** Problem requirements **
Output all of the lines below exactly, and leave out each image.

+++ Supplied material +++

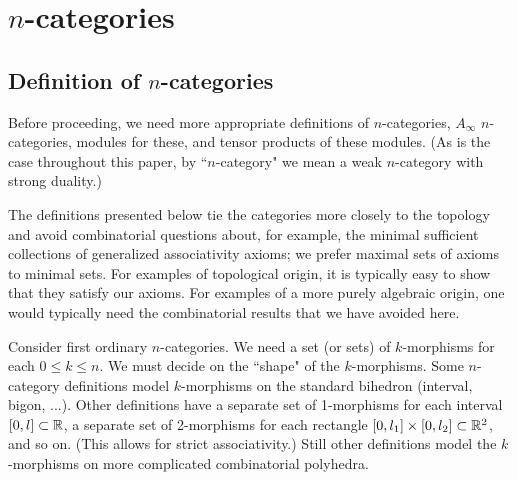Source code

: 
\def\xxpar#1#2{\smallskip\noindent{\bf #1} {\it #2} \smallskip}

\section{$n$-categories}
\label{sec:ncats}



\subsection{Definition of $n$-categories}

Before proceeding, we need more appropriate definitions of $n$-categories, 
$A_\infty$ $n$-categories, modules for these, and tensor products of these modules.
(As is the case throughout this paper, by ``$n$-category" we mean
a weak $n$-category with strong duality.)

The definitions presented below tie the categories more closely to the topology
and avoid combinatorial questions about, for example, the minimal sufficient
collections of generalized associativity axioms; we prefer maximal sets of axioms to minimal sets.
For examples of topological origin, it is typically easy to show that they
satisfy our axioms.
For examples of a more purely algebraic origin, one would typically need the combinatorial
results that we have avoided here.

\medskip

Consider first ordinary $n$-categories.
We need a set (or sets) of $k$-morphisms for each $0\le k \le n$.
We must decide on the ``shape" of the $k$-morphisms.
Some $n$-category definitions model $k$-morphisms on the standard bihedron (interval, bigon, ...).
Other definitions have a separate set of 1-morphisms for each interval $[0,l] \subset \mathbb{R}$, 
a separate set of 2-morphisms for each rectangle $[0,l_1]\times [0,l_2] \subset \mathbb{R}^2$,
and so on.
(This allows for strict associativity.)
Still other definitions 
model the $k$-morphisms on more complicated combinatorial polyhedra.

+++

** Worked solution **
Source code

: 
\def\xxpar#1#2{\smallskip\noindent{\bf #1} {\it #2} \smallskip}

\section{$n$-categories}
\label{sec:ncats}



\subsection{Definition of $n$-categories}

Before proceeding, we need more appropriate definitions of $n$-categories, 
$A_\infty$ $n$-categories, modules for these, and tensor products of these modules.
(As is the case throughout this paper, by ``$n$-category" we mean
a weak $n$-category with strong duality.)

The definitions presented below tie the categories more closely to the topology
and avoid combinatorial questions about, for example, the minimal sufficient
collections of generalized associativity axioms; we prefer maximal sets of axioms to minimal sets.
For examples of topological origin, it is typically easy to show that they
satisfy our axioms.
For examples of a more purely algebraic origin, one would typically need the combinatorial
results that we have avoided here.

\medskip

Consider first ordinary $n$-categories.
We need a set (or sets) of $k$-morphisms for each $0\le k \le n$.
We must decide on the ``shape" of the $k$-morphisms.
Some $n$-category definitions model $k$-morphisms on the standard bihedron (interval, bigon, ...).
Other definitions have a separate set of 1-morphisms for each interval $[0,l] \subset \mathbb{R}$, 
a separate set of 2-morphisms for each rectangle $[0,l_1]\times [0,l_2] \subset \mathbb{R}^2$,
and so on.
(This allows for strict associativity.)
Still other definitions 
model the $k$-morphisms on more complicated combinatorial polyhedra.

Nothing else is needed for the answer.